- **MATERIAL SHOWN**:
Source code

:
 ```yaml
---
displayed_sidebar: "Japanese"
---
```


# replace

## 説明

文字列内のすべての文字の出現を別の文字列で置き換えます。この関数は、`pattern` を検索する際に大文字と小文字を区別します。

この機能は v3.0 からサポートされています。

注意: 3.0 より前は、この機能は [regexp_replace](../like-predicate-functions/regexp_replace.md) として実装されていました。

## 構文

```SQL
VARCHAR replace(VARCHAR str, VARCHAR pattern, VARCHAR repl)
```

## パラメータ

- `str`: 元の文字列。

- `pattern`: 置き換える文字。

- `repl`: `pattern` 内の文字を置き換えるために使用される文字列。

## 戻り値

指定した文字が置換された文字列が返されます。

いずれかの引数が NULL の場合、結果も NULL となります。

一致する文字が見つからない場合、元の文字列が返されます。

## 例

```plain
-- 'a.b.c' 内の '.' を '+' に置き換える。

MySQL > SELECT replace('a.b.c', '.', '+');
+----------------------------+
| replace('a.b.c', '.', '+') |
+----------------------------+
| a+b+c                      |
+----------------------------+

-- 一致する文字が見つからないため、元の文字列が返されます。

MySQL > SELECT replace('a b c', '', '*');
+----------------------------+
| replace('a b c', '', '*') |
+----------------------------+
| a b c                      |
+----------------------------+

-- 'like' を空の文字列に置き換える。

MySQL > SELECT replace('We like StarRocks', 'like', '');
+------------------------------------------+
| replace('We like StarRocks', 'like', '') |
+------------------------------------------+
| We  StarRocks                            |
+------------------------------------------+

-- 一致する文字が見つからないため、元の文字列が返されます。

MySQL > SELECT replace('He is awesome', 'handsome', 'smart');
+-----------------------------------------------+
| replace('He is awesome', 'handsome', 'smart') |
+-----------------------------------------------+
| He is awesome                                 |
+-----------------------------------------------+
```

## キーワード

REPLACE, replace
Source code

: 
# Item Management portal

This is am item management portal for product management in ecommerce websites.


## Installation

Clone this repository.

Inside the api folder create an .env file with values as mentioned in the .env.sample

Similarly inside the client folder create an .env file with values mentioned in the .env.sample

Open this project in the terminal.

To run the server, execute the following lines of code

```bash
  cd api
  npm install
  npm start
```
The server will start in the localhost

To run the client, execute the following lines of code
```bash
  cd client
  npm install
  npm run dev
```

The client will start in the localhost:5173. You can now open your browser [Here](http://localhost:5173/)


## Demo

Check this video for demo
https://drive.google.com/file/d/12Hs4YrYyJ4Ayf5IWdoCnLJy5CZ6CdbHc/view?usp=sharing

- **TASK TO CARRY OUT**:
Every record should be output precisely as it was given.

- **WRITTEN ANSWER**:
Source code

:
 ```yaml
---
displayed_sidebar: "Japanese"
---
```


# replace

## 説明

文字列内のすべての文字の出現を別の文字列で置き換えます。この関数は、`pattern` を検索する際に大文字と小文字を区別します。

この機能は v3.0 からサポートされています。

注意: 3.0 より前は、この機能は [regexp_replace](../like-predicate-functions/regexp_replace.md) として実装されていました。

## 構文

```SQL
VARCHAR replace(VARCHAR str, VARCHAR pattern, VARCHAR repl)
```

## パラメータ

- `str`: 元の文字列。

- `pattern`: 置き換える文字。

- `repl`: `pattern` 内の文字を置き換えるために使用される文字列。

## 戻り値

指定した文字が置換された文字列が返されます。

いずれかの引数が NULL の場合、結果も NULL となります。

一致する文字が見つからない場合、元の文字列が返されます。

## 例

```plain
-- 'a.b.c' 内の '.' を '+' に置き換える。

MySQL > SELECT replace('a.b.c', '.', '+');
+----------------------------+
| replace('a.b.c', '.', '+') |
+----------------------------+
| a+b+c                      |
+----------------------------+

-- 一致する文字が見つからないため、元の文字列が返されます。

MySQL > SELECT replace('a b c', '', '*');
+----------------------------+
| replace('a b c', '', '*') |
+----------------------------+
| a b c                      |
+----------------------------+

-- 'like' を空の文字列に置き換える。

MySQL > SELECT replace('We like StarRocks', 'like', '');
+------------------------------------------+
| replace('We like StarRocks', 'like', '') |
+------------------------------------------+
| We  StarRocks                            |
+------------------------------------------+

-- 一致する文字が見つからないため、元の文字列が返されます。

MySQL > SELECT replace('He is awesome', 'handsome', 'smart');
+-----------------------------------------------+
| replace('He is awesome', 'handsome', 'smart') |
+-----------------------------------------------+
| He is awesome                                 |
+-----------------------------------------------+
```

## キーワード

REPLACE, replace
Source code

: 
# Item Management portal

This is am item management portal for product management in ecommerce websites.


## Installation

Clone this repository.

Inside the api folder create an .env file with values as mentioned in the .env.sample

Similarly inside the client folder create an .env file with values mentioned in the .env.sample

Open this project in the terminal.

To run the server, execute the following lines of code

```bash
  cd api
  npm install
  npm start
```
The server will start in the localhost

To run the client, execute the following lines of code
```bash
  cd client
  npm install
  npm run dev
```

The client will start in the localhost:5173. You can now open your browser [Here](http://localhost:5173/)


## Demo

Check this video for demo
https://drive.google.com/file/d/12Hs4YrYyJ4Ayf5IWdoCnLJy5CZ6CdbHc/view?usp=sharing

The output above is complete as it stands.